DATA SHOWN Block Start

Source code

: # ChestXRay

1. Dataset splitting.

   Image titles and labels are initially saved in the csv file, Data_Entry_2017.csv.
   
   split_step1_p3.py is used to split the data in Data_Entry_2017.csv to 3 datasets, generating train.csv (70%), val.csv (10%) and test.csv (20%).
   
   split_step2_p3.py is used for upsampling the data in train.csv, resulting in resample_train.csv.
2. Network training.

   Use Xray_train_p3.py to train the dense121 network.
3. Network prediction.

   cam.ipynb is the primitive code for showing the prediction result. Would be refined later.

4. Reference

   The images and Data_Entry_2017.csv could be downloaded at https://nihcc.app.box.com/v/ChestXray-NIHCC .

DATA SHOWN Block End
DATA SHOWN Block Start

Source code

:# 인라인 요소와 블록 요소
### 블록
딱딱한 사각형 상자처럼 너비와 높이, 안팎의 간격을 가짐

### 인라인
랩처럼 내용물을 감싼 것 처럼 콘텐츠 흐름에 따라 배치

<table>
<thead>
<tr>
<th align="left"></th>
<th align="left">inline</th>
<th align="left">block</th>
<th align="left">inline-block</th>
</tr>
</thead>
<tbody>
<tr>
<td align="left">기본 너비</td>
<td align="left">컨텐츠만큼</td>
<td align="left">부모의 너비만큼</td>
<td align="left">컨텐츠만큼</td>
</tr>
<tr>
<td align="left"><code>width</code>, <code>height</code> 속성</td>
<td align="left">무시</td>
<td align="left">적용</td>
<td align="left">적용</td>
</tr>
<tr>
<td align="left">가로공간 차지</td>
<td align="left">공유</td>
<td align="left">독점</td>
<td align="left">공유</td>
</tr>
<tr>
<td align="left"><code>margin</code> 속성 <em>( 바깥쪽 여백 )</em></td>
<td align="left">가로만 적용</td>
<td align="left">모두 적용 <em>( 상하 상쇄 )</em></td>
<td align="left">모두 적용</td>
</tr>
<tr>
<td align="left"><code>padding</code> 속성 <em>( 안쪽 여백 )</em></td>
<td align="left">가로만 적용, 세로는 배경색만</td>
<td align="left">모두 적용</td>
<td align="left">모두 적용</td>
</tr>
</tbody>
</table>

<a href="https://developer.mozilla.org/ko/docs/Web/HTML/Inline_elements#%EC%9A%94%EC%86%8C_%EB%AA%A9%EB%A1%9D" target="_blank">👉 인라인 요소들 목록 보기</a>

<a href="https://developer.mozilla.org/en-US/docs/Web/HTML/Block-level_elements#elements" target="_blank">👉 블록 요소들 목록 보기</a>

DATA SHOWN Block End
DATA SHOWN Block Start

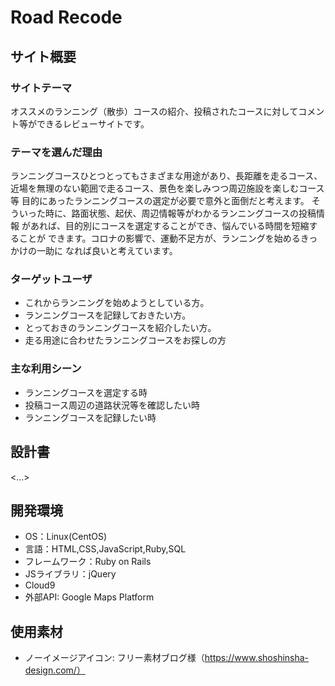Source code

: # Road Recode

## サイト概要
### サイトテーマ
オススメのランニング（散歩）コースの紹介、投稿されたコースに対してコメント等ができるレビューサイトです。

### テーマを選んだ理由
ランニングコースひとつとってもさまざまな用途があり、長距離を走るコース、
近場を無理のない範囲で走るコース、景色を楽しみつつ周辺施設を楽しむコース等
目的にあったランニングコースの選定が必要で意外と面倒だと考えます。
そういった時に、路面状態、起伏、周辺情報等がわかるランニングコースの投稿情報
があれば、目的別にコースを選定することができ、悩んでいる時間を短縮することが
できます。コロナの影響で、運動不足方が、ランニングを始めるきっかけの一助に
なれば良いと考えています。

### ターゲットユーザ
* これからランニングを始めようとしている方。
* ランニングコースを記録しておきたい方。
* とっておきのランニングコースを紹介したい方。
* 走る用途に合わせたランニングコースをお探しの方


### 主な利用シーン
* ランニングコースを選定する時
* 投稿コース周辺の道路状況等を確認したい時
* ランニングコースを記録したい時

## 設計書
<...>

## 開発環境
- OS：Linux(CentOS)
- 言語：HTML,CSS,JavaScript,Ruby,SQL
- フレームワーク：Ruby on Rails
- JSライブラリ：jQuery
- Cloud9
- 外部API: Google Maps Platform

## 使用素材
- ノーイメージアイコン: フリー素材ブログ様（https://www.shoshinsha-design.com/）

DATA SHOWN Block End

=== YOUR TASK ===
When a line among the entries contains "Ruby", pull that line out.

=== RESPONSE TO THIS TASK ===
- 言語：HTML,CSS,JavaScript,Ruby,SQL
- フレームワーク：Ruby on Rails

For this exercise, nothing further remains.